The poll shows that New Yorkers are not happy with the way the mayor handled the outage (27% approve/53% disapprove), but Bloomberg still has a high overall job approval among residents (58% approve/29% disapprove) and registered voters (60% approve/28% disapprove).

The mayor's rankings are down a bit from June, but considering that this poll was conducted right after a crisis, New Yorkers did not believe he handled well, a 60% job approval among registered voters and 58% among all residents is considered quite good.

Meanwhile, 71% of respondents say the problem would have been dealt with faster if it had been in Manhattan. All groups and all boroughs agree.

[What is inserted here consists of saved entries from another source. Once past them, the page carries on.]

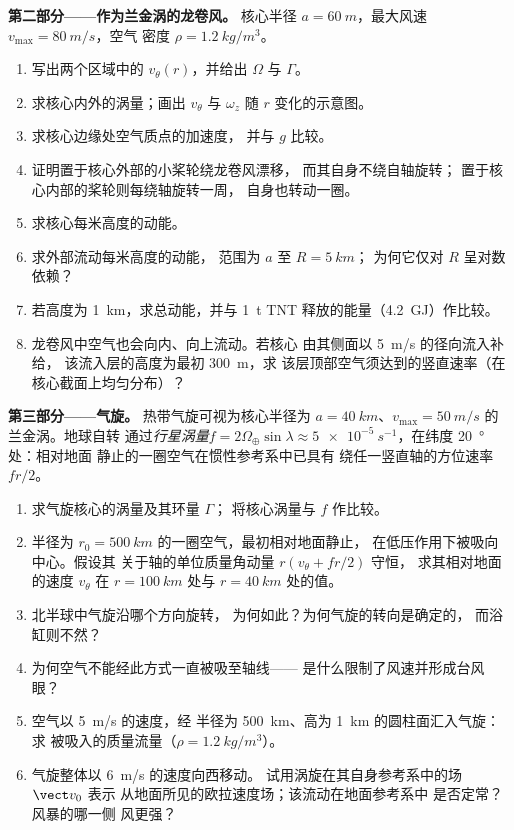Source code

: \begin{problem}
\medskip
\noindent\textbf{第二部分——作为兰金涡的龙卷风。}
核心半径 $a = \qty{60}{m}$，最大风速 $v_{\max} = \qty{80}{m/s}$，空气
密度 $\rho = \qty{1.2}{kg/m^3}$。
\begin{enumerate}[resume]
  \item 写出两个区域中的 $v_\theta(r)$，并给出 $\Omega$ 与 $\Gamma$。
  \item 求核心内外的涡量；画出 $v_\theta$ 与 $\omega_z$
        随 $r$ 变化的示意图。
  \item 求核心边缘处空气质点的加速度，
        并与 $g$ 比较。
  \item 证明置于核心外部的小桨轮绕龙卷风漂移，
        而其自身不绕自轴旋转；
        置于核心内部的桨轮则每绕轴旋转一周，
        自身也转动一圈。
  \item 求核心每米高度的动能。
  \item 求外部流动每米高度的动能，
        范围为 $a$ 至 $R = \qty{5}{km}$；
        为何它仅对 $R$ 呈对数依赖？
  \item 若高度为 \qty{1}{km}，求总动能，并与
        \qty{1}{t} TNT 释放的能量（\qty{4.2}{GJ}）作比较。
  \item 龙卷风中空气也会向内、向上流动。若核心
        由其侧面以 \qty{5}{m/s} 的径向流入补给，
        该流入层的高度为最初 \qty{300}{m}，求
        该层顶部空气须达到的竖直速率（在
        核心截面上均匀分布）？
\end{enumerate}

\medskip
\noindent\textbf{第三部分——气旋。}
热带气旋可视为核心半径为
$a = \qty{40}{km}$、$v_{\max} = \qty{50}{m/s}$ 的兰金涡。地球自转
通过\emph{行星涡量}$f = 2\Omega_\oplus\sin\lambda
\approx \qty{5e-5}{s^{-1}}$，在纬度 \qty{20}{\degree} 处：相对地面
静止的一圈空气在惯性参考系中已具有
绕任一竖直轴的方位速率 $fr/2$。
\begin{enumerate}[resume]
  \item 求气旋核心的涡量及其环量 $\Gamma$；
        将核心涡量与 $f$ 作比较。
  \item 半径为 $r_0 = \qty{500}{km}$ 的一圈空气，最初相对地面静止，
        在低压作用下被吸向中心。假设其
        关于轴的单位质量角动量 $r(v_\theta + fr/2)$ 守恒，
        求其相对地面的速度
        $v_\theta$ 在 $r = \qty{100}{km}$ 处与
        $r = \qty{40}{km}$ 处的值。
  \item 北半球中气旋沿哪个方向旋转，
        为何如此？为何气旋的转向是确定的，
        而浴缸则不然？
  \item 为何空气不能经此方式一直被吸至轴线——
        是什么限制了风速并形成台风眼？
  \item 空气以 \qty{5}{m/s} 的速度，经
        半径为 \qty{500}{km}、高为 \qty{1}{km} 的圆柱面汇入气旋：求
        被吸入的质量流量（$\rho = \qty{1.2}{kg/m^3}$）。
  \item 气旋整体以 \qty{6}{m/s} 的速度向西移动。
        试用涡旋在其自身参考系中的场 $\vect v_0$ 表示
        从地面所见的欧拉速度场；该流动在地面参考系中
        是否定常？风暴的哪一侧
        风更强？
\end{enumerate}


\end{problem}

Con Ed is seen as having purposefully hidden the truth about the extent of the outage by a majority of New Yorkers. Half the city (50%) believes Con Ed hid the truth, a third (33%) say Con Ed did not know about the extent of the outage, and 4% felt that it was a combination of the two. Of those who say Con Ed did not know, most think they could not have known (58% of the 33% = 19% of total city sample), while 28% say it was incompetence (9% of total city sample).

Even so, only 29% think Con Ed CEO Kevin Burke should resign his post, while 47% say he should stay on the job.

It should also be noted that this was a small summer weekend sample with a larger than usual margin of error.

—NY1 Pollster Mickey Blum


POLL DATA

6A. In general, do you approve or disapprove of the job Michael Bloomberg is doing as mayor?

Approve - 60%
Disapprove - 28%
Not Sure / Refused — 12%

7. Do you approve or disapprove of the way Mayor Bloomberg handled the power outage in Queens?

Approve - 27%
Disapprove - 53%
Not Sure / Refused — 20%

8. Do you think Con Ed and the city would have responded faster if the power outage had occurred Manhattan?

Yes - 71%
No - 17%
Not Sure / Refused — 12%

9. It took four days for Con Ed to announce that there were 25,000 customers without power in Northern Queens instead of the 2,500 originally announced. Con Ed said they released the real numbers as soon as they knew them.

I think that Con Ed purposefully hid the truth about what they knew — 50%

I think Con Ed did not know how widespread the problem was — 33%

I think it was a combination of the two - 4%

Not Sure / Refused — 14%

9A. Do you think Con Ed did not know how widespread the problem was...

Because Con Ed was incompetent - 28%

Because there was no way to know the extent of the problem - 58%

Not Sure / Refused — 14%

10. Do you think Con Ed CEO Kevin Burke should resign?

Yes, resign - 29%
No, don't resign - 47%
Not Sure / Refused — 24%


POLL METHODOLOGY

This telephone poll of a random sample of 506 New York State registered Democrats, plus an oversample of NYC residents (total NYC sample = 467 residents), was conducted for NY1 News by Blum & Weprin Associates, Inc., July 27-30, 2006. The mayoral job approval question was asked of 341 NYC residents July 28-30, 2006.

The sample was based on an RDD design which draws numbers from all existing telephone exchanges in New York State, giving all phone numbers, listed and unlisted, a proportionate chance of being included. Respondents were randomly selected in the household, then screened for party registration. Respondents had the option of being interviewed in Spanish. The overall sample results for adult residents were weighted demographically and geographically for NYS registered democrats for the NYS questions and for NYC residents for the NYC questions. The estimated average sample tolerance for data from the survey is +/- 4.4 % for the state sample, 6.*% for debate questions, 4.6% for the NYC sample, and 5.3% for the Mayoral approval question at the 95% confidence level. That is, the chances are about 19 out of 20 that if all households with telephones were surveyed with the same questionnaire, the results of the complete census would not be found to deviate from the poll findings by more than 4.4 percentage points for NYS Democrats and 4.6% for NYC residents. Sampling error for subgroups is higher. Differences among subgroups not noted above should not be used. Sampling is only one source of error. Other sources of error may include question wording, question order and interviewer effects.